Plain-text document sources:
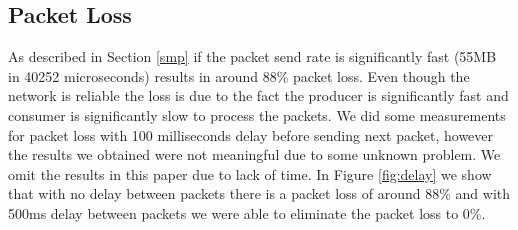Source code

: \subsection{Packet Loss}
As described in Section \ref{smp} if the packet send rate is significantly fast (55MB in 40252 microseconds) results in around 88\% packet loss. Even though the network is reliable the loss is due to the fact the producer is significantly fast and consumer is significantly slow to process the packets. We did some measurements for packet loss with 100 milliseconds delay before sending next packet, however the results we obtained were not meaningful due to some unknown problem. We omit the results in this paper due to lack of time. In Figure \ref{fig:delay} we show that with no delay between packets there is a packet loss of around 88\% and with 500ms delay between packets we were able to eliminate the packet loss to 0\%.

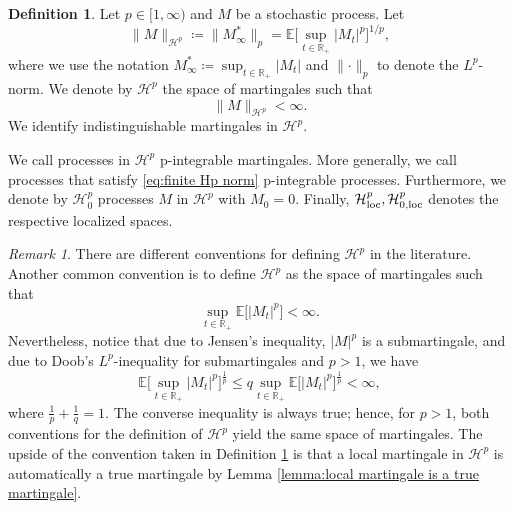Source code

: \documentclass[11pt,a4paper,twoside,openany]{report}
\numberwithin{equation}{section}
\theoremstyle{plain} %
\theoremstyle{definition} %
\newtheorem{definition}[theorem]{Definition}
\theoremstyle{remark} %
\newtheorem{remark}[theorem]{Remark}
\begin{document}
\begin{definition}\label{def:H^p}
 Let \(p\in[1,\infty)\) and \(M\) be a stochastic process. Let
    \begin{equation*}
        \lVert M\rVert_{\mathcal{H}^p}\coloneqq \lVert M_\infty^*\rVert_{p}=\mathbb{E}\Big[\sup_{t\in\mathbb{R}_+}|M_t|^p\Big]^{1/p},
    \end{equation*}
    where we use the notation \(M^*_\infty\coloneqq\sup_{t\in\mathbb{R}_+}|M_t|\) and \(\lVert\cdot\rVert_p\) to denote the \(L^p\)-norm. We denote by \(\mathcal{H}^p\) the space of martingales such that 
    \begin{equation}\label{eq:finite Hp norm}
         \lVert M\rVert_{\mathcal{H}^p}<\infty.
    \end{equation}
    We identify indistinguishable martingales in \(\mathcal{H}^p\).
\end{definition}
We call processes in \(\mathcal{H}^p\) p-integrable martingales. More generally, we call processes that satisfy \eqref{eq:finite Hp norm} p-integrable processes. Furthermore, we denote by \(\mathcal{H}^p_0\) processes \(M\) in \(\mathcal{H}^p\) with \(M_0=0\). Finally, \(\mathcal{H}^p_{\rm{loc}},\mathcal{H}^p_{0,\rm{loc}}\) denotes the respective localized spaces.
\begin{remark}\label{rem:equivalence of H^p convetions}
 There are different conventions for defining \(\mathcal{H}^p\) in the literature. Another common convention is to define \(\mathcal{H}^p\) as the space of martingales such that 
    \begin{equation*}
        \sup_{t\in\mathbb{R}_+}\mathbb{E}\big[|M_t|^p\big]<\infty.
    \end{equation*}
    Nevertheless, notice that due to Jensen's inequality, \(|M|^p\) is a submartingale, and due to Doob's \(L^p\)-inequality for submartingales and \(p>1\), we have
    \begin{equation*}
        \mathbb{E}\Big[\sup_{t\in\mathbb{R}_+}|M_t|^p\Big]^{\frac{1}{p}}\leq q\sup_{t\in\mathbb{R}_+}\mathbb{E}\big[|M_t|^p\big]^{\frac{1}{p}}<\infty,
    \end{equation*}
    where \(\frac{1}{p}+\frac{1}{q}=1\). The converse inequality is always true; hence, for \(p>1\), both conventions for the definition of \(\mathcal{H}^p\) yield the same space of martingales. The upside of the convention taken in Definition \ref{def:H^p} is that a local martingale in \(\mathcal{H}^p\) is automatically a true martingale by Lemma \ref{lemma:local martingale is a true martingale}.
\end{remark}
\end{document}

Brief: Restate, word for word, the entries above, dropping any picture.

Exercise output:
Source code

: \subsection{Packet Loss}
As described in Section \ref{smp} if the packet send rate is significantly fast (55MB in 40252 microseconds) results in around 88\% packet loss. Even though the network is reliable the loss is due to the fact the producer is significantly fast and consumer is significantly slow to process the packets. We did some measurements for packet loss with 100 milliseconds delay before sending next packet, however the results we obtained were not meaningful due to some unknown problem. We omit the results in this paper due to lack of time. In Figure \ref{fig:delay} we show that with no delay between packets there is a packet loss of around 88\% and with 500ms delay between packets we were able to eliminate the packet loss to 0\%.

Source code

: \documentclass[11pt,a4paper,twoside,openany]{report}
\numberwithin{equation}{section}
\theoremstyle{plain} %
\theoremstyle{definition} %
\newtheorem{definition}[theorem]{Definition}
\theoremstyle{remark} %
\newtheorem{remark}[theorem]{Remark}
\begin{document}
\begin{definition}\label{def:H^p}
 Let \(p\in[1,\infty)\) and \(M\) be a stochastic process. Let
    \begin{equation*}
        \lVert M\rVert_{\mathcal{H}^p}\coloneqq \lVert M_\infty^*\rVert_{p}=\mathbb{E}\Big[\sup_{t\in\mathbb{R}_+}|M_t|^p\Big]^{1/p},
    \end{equation*}
    where we use the notation \(M^*_\infty\coloneqq\sup_{t\in\mathbb{R}_+}|M_t|\) and \(\lVert\cdot\rVert_p\) to denote the \(L^p\)-norm. We denote by \(\mathcal{H}^p\) the space of martingales such that 
    \begin{equation}\label{eq:finite Hp norm}
         \lVert M\rVert_{\mathcal{H}^p}<\infty.
    \end{equation}
    We identify indistinguishable martingales in \(\mathcal{H}^p\).
\end{definition}
We call processes in \(\mathcal{H}^p\) p-integrable martingales. More generally, we call processes that satisfy \eqref{eq:finite Hp norm} p-integrable processes. Furthermore, we denote by \(\mathcal{H}^p_0\) processes \(M\) in \(\mathcal{H}^p\) with \(M_0=0\). Finally, \(\mathcal{H}^p_{\rm{loc}},\mathcal{H}^p_{0,\rm{loc}}\) denotes the respective localized spaces.
\begin{remark}\label{rem:equivalence of H^p convetions}
 There are different conventions for defining \(\mathcal{H}^p\) in the literature. Another common convention is to define \(\mathcal{H}^p\) as the space of martingales such that 
    \begin{equation*}
        \sup_{t\in\mathbb{R}_+}\mathbb{E}\big[|M_t|^p\big]<\infty.
    \end{equation*}
    Nevertheless, notice that due to Jensen's inequality, \(|M|^p\) is a submartingale, and due to Doob's \(L^p\)-inequality for submartingales and \(p>1\), we have
    \begin{equation*}
        \mathbb{E}\Big[\sup_{t\in\mathbb{R}_+}|M_t|^p\Big]^{\frac{1}{p}}\leq q\sup_{t\in\mathbb{R}_+}\mathbb{E}\big[|M_t|^p\big]^{\frac{1}{p}}<\infty,
    \end{equation*}
    where \(\frac{1}{p}+\frac{1}{q}=1\). The converse inequality is always true; hence, for \(p>1\), both conventions for the definition of \(\mathcal{H}^p\) yield the same space of martingales. The upside of the convention taken in Definition \ref{def:H^p} is that a local martingale in \(\mathcal{H}^p\) is automatically a true martingale by Lemma \ref{lemma:local martingale is a true martingale}.
\end{remark}
\end{document}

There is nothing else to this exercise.